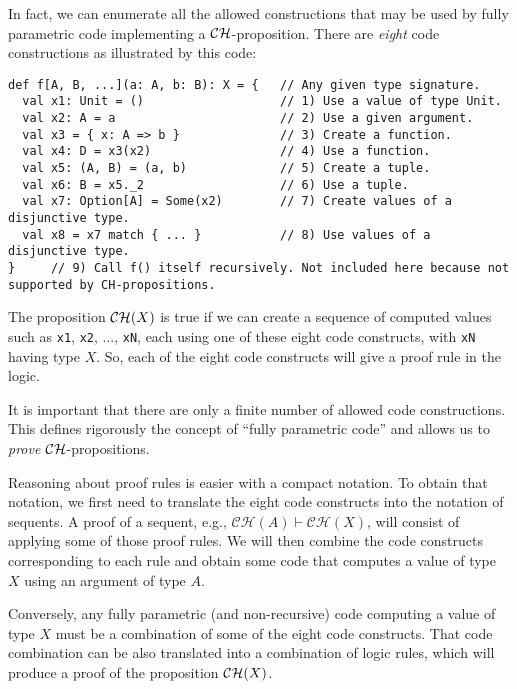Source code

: In fact, we can enumerate all the allowed constructions that may be
used by fully parametric code implementing a ${\cal CH}$-proposition.
There are \emph{eight} code constructions
as illustrated by this code:
\begin{lstlisting}
def f[A, B, ...](a: A, b: B): X = {   // Any given type signature.
  val x1: Unit = ()                   // 1) Use a value of type Unit.
  val x2: A = a                       // 2) Use a given argument.
  val x3 = { x: A => b }              // 3) Create a function.
  val x4: D = x3(x2)                  // 4) Use a function.
  val x5: (A, B) = (a, b)             // 5) Create a tuple.
  val x6: B = x5._2                   // 6) Use a tuple.
  val x7: Option[A] = Some(x2)        // 7) Create values of a disjunctive type.
  val x8 = x7 match { ... }           // 8) Use values of a disjunctive type.
}     // 9) Call f() itself recursively. Not included here because not supported by CH-propositions.
\end{lstlisting}
The proposition ${\cal CH}(X)$ is true if we can create a sequence
of computed values such as \lstinline!x1!, \lstinline!x2!, ...,
\lstinline!xN!, each using one of these eight code constructs, with
\lstinline!xN! having type $X$. So, each of the eight code constructs
will give a proof rule in the logic.

It is important that there are only a finite number of allowed code
constructions. This defines rigorously the concept of \textsf{``}fully parametric
code\textsf{''} and allows us to \emph{prove}
${\cal CH}$-propositions.

Reasoning about proof rules is easier with a compact notation. To
obtain that notation, we first need to translate the eight code constructs
into the notation of sequents. A proof of a sequent, e.g., $\mathcal{CH}(A)\vdash\mathcal{CH}(X)$,
will consist of applying some of those proof rules. We will then combine
the code constructs corresponding to each rule and obtain some code
that computes a value of type $X$ using an argument of type $A$. 

Conversely, any fully parametric (and non-recursive) code computing
a value of type $X$ must be a combination of some of the eight code
constructs. That code combination
can be also translated into a combination of logic rules, which will
produce a proof of the proposition ${\cal CH}(X)$.

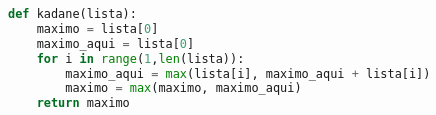 \begin{lstlisting}[language = Python]
def kadane(lista):
	maximo = lista[0]
	maximo_aqui = lista[0] 
	for i in range(1,len(lista)):
		maximo_aqui = max(lista[i], maximo_aqui + lista[i])
		maximo = max(maximo, maximo_aqui)   
	return maximo
\end{lstlisting}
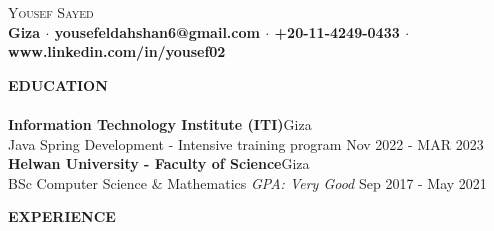 \documentclass[a4paper]{article}
\newcommand{\lineunder} {
    \vspace*{-5pt} \\
    \hspace*{-18pt} \hrulefill \\
}
\newcommand{\header} [1] {
    {\hspace*{-18pt}\vspace*{6pt} \textsc{#1}}
    \vspace*{-6pt} \lineunder
}
\begin{document}
\vspace*{-50pt}

    


\begin{center}
	{\Huge \scshape Yousef Sayed}\\
    \vspace{10pt}
	\textbf{Giza $\cdot$ yousefeldahshan6@gmail.com $\cdot$ +20-11-4249-0433 $\cdot$ www.linkedin.com/in/yousef02}\\
\end{center}
\vspace{20pt}
\header{\textbf{EDUCATION}}
\vspace{5pt}
\textbf{Information Technology Institute (ITI)}\hfill Giza\\
Java Spring Development - Intensive training program \hfill Nov 2022 - MAR 2023\\

\vspace{10pt}
\textbf{Helwan University - Faculty of Science}\hfill Giza\\
BSc Computer Science \& Mathematics \textit{GPA: Very Good} \hfill Sep 2017 - May 2021\\
\vspace{10pt}




\header{\textbf{EXPERIENCE}}

 \vspace{5pt}
\end{document}
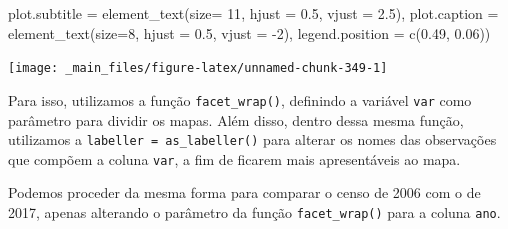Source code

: \documentclass[
  brazilian,
]{book}
\newenvironment{Shaded}{\begin{snugshade}}{\end{snugshade}}
\newcommand{\AttributeTok}[1]{\textcolor[rgb]{0.77,0.63,0.00}{#1}}
\newcommand{\DecValTok}[1]{\textcolor[rgb]{0.00,0.00,0.81}{#1}}
\newcommand{\FloatTok}[1]{\textcolor[rgb]{0.00,0.00,0.81}{#1}}
\newcommand{\FunctionTok}[1]{\textcolor[rgb]{0.00,0.00,0.00}{#1}}
\newcommand{\NormalTok}[1]{#1}
\newcommand{\SpecialCharTok}[1]{\textcolor[rgb]{0.00,0.00,0.00}{#1}}
\begin{document}
\begin{Shaded}
\begin{Highlighting}[]
        \AttributeTok{plot.subtitle =} \FunctionTok{element\_text}\NormalTok{(}\AttributeTok{size=} \DecValTok{11}\NormalTok{, }\AttributeTok{hjust =} \FloatTok{0.5}\NormalTok{, }\AttributeTok{vjust =} \FloatTok{2.5}\NormalTok{),}
        \AttributeTok{plot.caption =} \FunctionTok{element\_text}\NormalTok{(}\AttributeTok{size=}\DecValTok{8}\NormalTok{, }\AttributeTok{hjust =} \FloatTok{0.5}\NormalTok{, }\AttributeTok{vjust =} \SpecialCharTok{{-}}\DecValTok{2}\NormalTok{),}
        \AttributeTok{legend.position =} \FunctionTok{c}\NormalTok{(}\FloatTok{0.49}\NormalTok{, }\FloatTok{0.06}\NormalTok{))}
\end{Highlighting}
\end{Shaded}

\begin{center}\texttt{[image: \_main\_files/figure-latex/unnamed-chunk-349-1]} \end{center}

Para isso, utilizamos a função \texttt{facet\_wrap()}, definindo a variável \texttt{var} como parâmetro para dividir os mapas. Além disso, dentro dessa mesma função, utilizamos a \texttt{labeller\ =\ as\_labeller()} para alterar os nomes das observações que compõem a coluna \texttt{var}, a fim de ficarem mais apresentáveis ao mapa.

Podemos proceder da mesma forma para comparar o censo de 2006 com o de 2017, apenas alterando o parâmetro da função \texttt{facet\_wrap()} para a coluna \texttt{ano}.
\end{document}
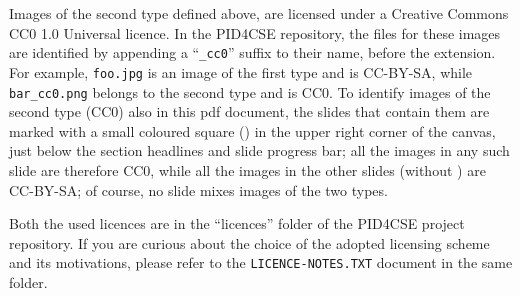 \begin{frame}
{\vspace{1mm}Images of the second type defined above, are licensed under a Creative Commons CC0 1.0 Universal licence. In the PID4CSE repository, the files for these images are identified by appending a ``\texttt{\_cc0}'' suffix to their name, before the extension. For example, \texttt{foo.jpg} is an image of the first type and is CC-BY-SA, while \texttt{bar\_cc0.png} belongs to the second type and is CC0. To identify images of the second type (CC0) also in this pdf document, the slides that contain them are marked with a small coloured square (\TC{$\blacksquare$}) in the upper right corner of the canvas, just below the section headlines and slide progress bar; all the images in any such slide are therefore CC0, while all the images in the other slides (without \TC{$\blacksquare$}) are CC-BY-SA; of course, no slide mixes images of the two types.\par

\vspace{1mm}Both the used licences are in the ``licences'' folder of the PID4CSE project repository. If you are curious about the choice of the adopted licensing scheme and its motivations, please refer to the \texttt{LICENCE-NOTES.TXT} document in the same folder.\par
 }
\end{frame}
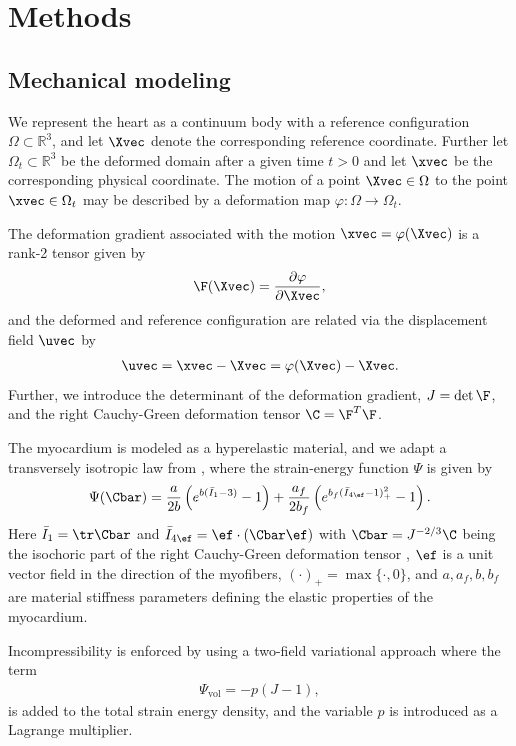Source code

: \section{Methods}


\subsection{Mechanical modeling}
\label{sec:mechanical_modeling}
We represent the heart as a continuum body with a reference configuration 
$\Omega \subset \mathbb{R}^3$, and let $\Xvec$ denote the
corresponding reference coordinate. Further let $ \Omega_t
\subset \mathbb{R}^3$ be the deformed domain after a given time $t >
0$ and let $\xvec$ be the corresponding physical coordinate.  The
motion of a point $\Xvec \in  \Omega$ to the  point $\xvec \in
\Omega_t$ may be described by a deformation map  $\varphi :
\Omega  \rightarrow \Omega_t$. 

The deformation gradient associated with the motion $\xvec =
\varphi(\Xvec)$ is a rank-2 tensor given by 
\begin{align}
\F(\Xvec) = \frac{\partial \varphi}{\partial \Xvec},
\end{align}
and the deformed and reference configuration are related via the
displacement field  $\uvec$ by 
\begin{align}  
\uvec = \xvec-\Xvec = \varphi( \Xvec) -\Xvec.
\end{align}
Further, we introduce the determinant of the deformation gradient, $J =
\det \F$, and the right Cauchy-Green deformation tensor $\C = \F^T \F$.

The myocardium is modeled as a hyperelastic material, and we adapt a
transversely isotropic law from \cite{holzapfel2009constitutive},
where the strain-energy function $\Psi$ is given by  
\begin{align}
  \label{eq:hoa}
  \Psi(\Cbar) = \frac{a}{2 b} \left( e^{ b (\bar{I}_1  - 3)}  -1 \right)
  + \frac{a_f}{2 b_f} \left( e^{ b_f (\bar{I}_{4\ef} - 1)_+^2} -1 \right). 
\end{align}
Here $\bar{I}_1 = \tr \Cbar$ and $\bar{I}_{4\ef}= \ef \cdot (\Cbar
\ef)$ with $\Cbar = J^{-2/3}\C$ being the isochoric part of the right
Cauchy-Green deformation tensor , $\ef$ is a
unit vector field in the direction of the myofibers, $(\cdotp)_{+} 
= \max\{\cdot, 0\}$, and $a, a_f, b, b_f$ are 
material stiffness parameters defining the elastic properties of the
myocardium.

Incompressibility is enforced by using a two-field variational approach
where the term
\begin{align}
\Psi_{\text{vol}} = - p (J-1), 
\end{align}
is added to the total strain energy density, and the variable $p$ is
introduced as a Lagrange multiplier.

══════════════════════════════

Repeat the records above exactly, from the first line through the line containing "val x4: D = x3(x2)", and leave out the pictures.

Source code

: In fact, we can enumerate all the allowed constructions that may be
used by fully parametric code implementing a ${\cal CH}$-proposition.
There are \emph{eight} code constructions
as illustrated by this code:
\begin{lstlisting}
def f[A, B, ...](a: A, b: B): X = {   // Any given type signature.
  val x1: Unit = ()                   // 1) Use a value of type Unit.
  val x2: A = a                       // 2) Use a given argument.
  val x3 = { x: A => b }              // 3) Create a function.
  val x4: D = x3(x2)                  // 4) Use a function.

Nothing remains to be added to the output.